WHAT THIS TASK INVOLVES
Only those lines in the data below from the line containing "Given that $Tx_1" through the line containing "previous conditions can", both included, should be restated word for word.

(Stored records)
********

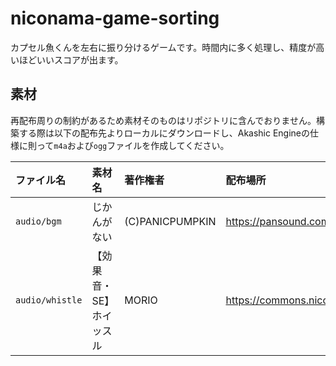 # niconama-game-sorting

カプセル魚くんを左右に振り分けるゲームです。時間内に多く処理し、精度が高いほどいいスコアが出ます。

## 素材
再配布周りの制約があるため素材そのものはリポジトリに含んでおりません。構築する際は以下の配布先よりローカルにダウンロードし、Akashic Engineの仕様に則って`m4a`および`ogg`ファイルを作成してください。

ファイル名|素材名|著作権者|配布場所
:-|:-|:-|:-
`audio/bgm`|じかんがない|(C)PANICPUMPKIN|https://pansound.com/panicpumpkin/music/tanoshii.html
`audio/whistle`|【効果音・SE】ホイッスル|MORIO|https://commons.nicovideo.jp/works/agreement/nc82160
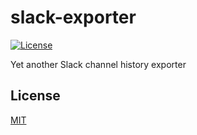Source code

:# slack-exporter

[![License](https://img.shields.io/badge/license-MIT-blue.svg)](https://opensource.org/licenses/MIT)

Yet another Slack channel history exporter

## License

[MIT](https://opensource.org/licenses/MIT)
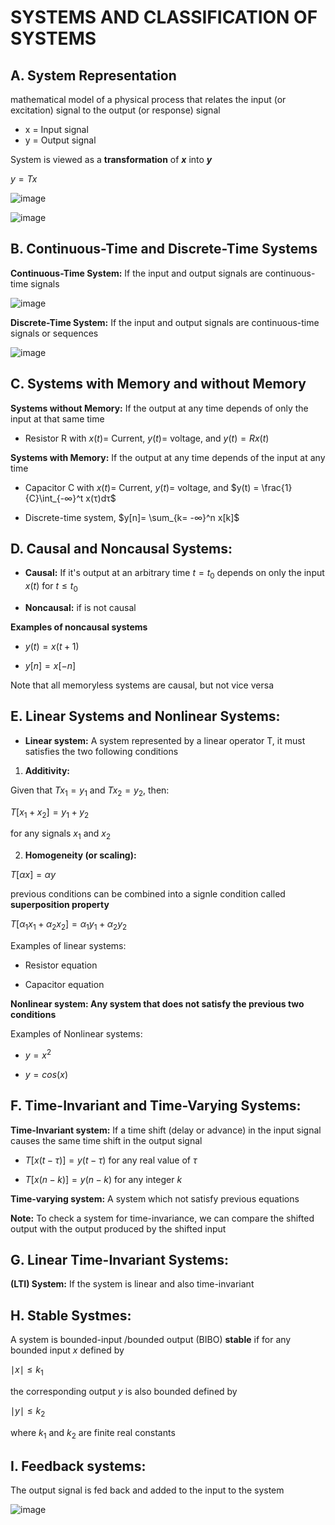 # **SYSTEMS AND CLASSIFICATION OF SYSTEMS**

## **A. System Representation**

mathematical model of a physical process that relates the input (or excitation) signal to the output (or response) signal

- x = Input signal
- y = Output signal

System is viewed as a **transformation** of **$x$** into **$y$**

$y = Tx$

![image](https://github.com/user-attachments/assets/ab6b480e-62f5-4ee9-89f9-38fa2212f2f4)


![image](https://github.com/user-attachments/assets/c440fe07-3403-4551-b52f-8fd2f5cf813b)


## **B. Continuous-Time  and Discrete-Time Systems**

**Continuous-Time System:** If the input and output signals are continuous-time signals

![image](https://github.com/user-attachments/assets/b993f212-42de-4fba-991e-e91577cbaaac)


**Discrete-Time System:** If the input and output signals are continuous-time signals or sequences

![image](https://github.com/user-attachments/assets/d9d05608-4548-41ef-92bc-21c73b0a8d41)


## **C. Systems with Memory and without Memory**

**Systems without Memory:** If the output at any time depends of only the input at that same time

- Resistor R with $x(t)$=  Current, $y(t)$= voltage, and $y(t) = Rx(t)$

**Systems with Memory:** If the output at any time depends of the input at any  time

- Capacitor C with $x(t)$=  Current, $y(t)$= voltage, and $y(t) = \frac{1}{C}\int_{-∞}^t x(τ)dτ$

- Discrete-time system, $y[n]= \sum_{k= -∞}^n x[k]$

## **D. Causal and Noncausal Systems:**

- **Causal:** If it's output at an arbitrary time $t=t_0$ depends on only the input $x(t)$ for $t \leq t_0$

- **Noncausal:** if is not causal

**Examples of noncausal systems**

- $y(t)= x(t + 1)$

- $y[n] = x[-n]$

Note that all memoryless systems are causal, but not  vice versa

## **E. Linear Systems and Nonlinear Systems:**

- **Linear system:** A system represented by a linear operator T, it must satisfies the two following conditions

1. **Additivity:**

Given that $Tx_1 = y_1$ and $Tx_2 = y_2$, then:

$T[x_1 + x_2] = y_1 + y_2$

for any signals $x_1$ and $x_2$

2. **Homogeneity (or scaling):**

$T[αx] = αy$

previous conditions can be combined into a signle condition called **superposition property**

$T[\alpha_1 x_1 + \alpha_2 x_2]= \alpha_1 y_1 + \alpha_2 y_2$

Examples of linear systems:

- Resistor equation

- Capacitor equation

**Nonlinear system: Any system that does not satisfy the previous two conditions** 

Examples of Nonlinear systems:

- $y= x^2$

- $y= cos(x)$

## F. **Time-Invariant and Time-Varying Systems:**

**Time-Invariant system:** If a time shift (delay or advance) in the input signal causes the same time shift in the output signal

- $T[x(t - \tau)] = y(t-\tau)$ for any real value of $\tau$

- $T[x(n - k)] = y(n- k)$ for any integer $k$


**Time-varying system:** A system which not satisfy previous equations

**Note:** To check a system for time-invariance, we can compare the shifted output with the output produced by the shifted input

## G. **Linear Time-Invariant Systems:**

**(LTI) System:** If the system is linear and also time-invariant 

## H. **Stable Systmes:** 

A system is bounded-input /bounded output (BIBO) **stable** if for any bounded input $x$ defined by

$\mid x \mid ≤ k_1$

the corresponding output $y$ is also bounded defined by 

$\mid y \mid ≤ k_2$

where $k_1$ and $k_2$ are finite real constants

## I. **Feedback systems:**

The output signal is fed back and added to the input to the system

![image](https://github.com/user-attachments/assets/0f2a91ca-b402-430e-a353-9d32259d2943)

********

RESULT FOR THIS TASK
Given that $Tx_1 = y_1$ and $Tx_2 = y_2$, then:

$T[x_1 + x_2] = y_1 + y_2$

for any signals $x_1$ and $x_2$

2. **Homogeneity (or scaling):**

$T[αx] = αy$

previous conditions can be combined into a signle condition called **superposition property**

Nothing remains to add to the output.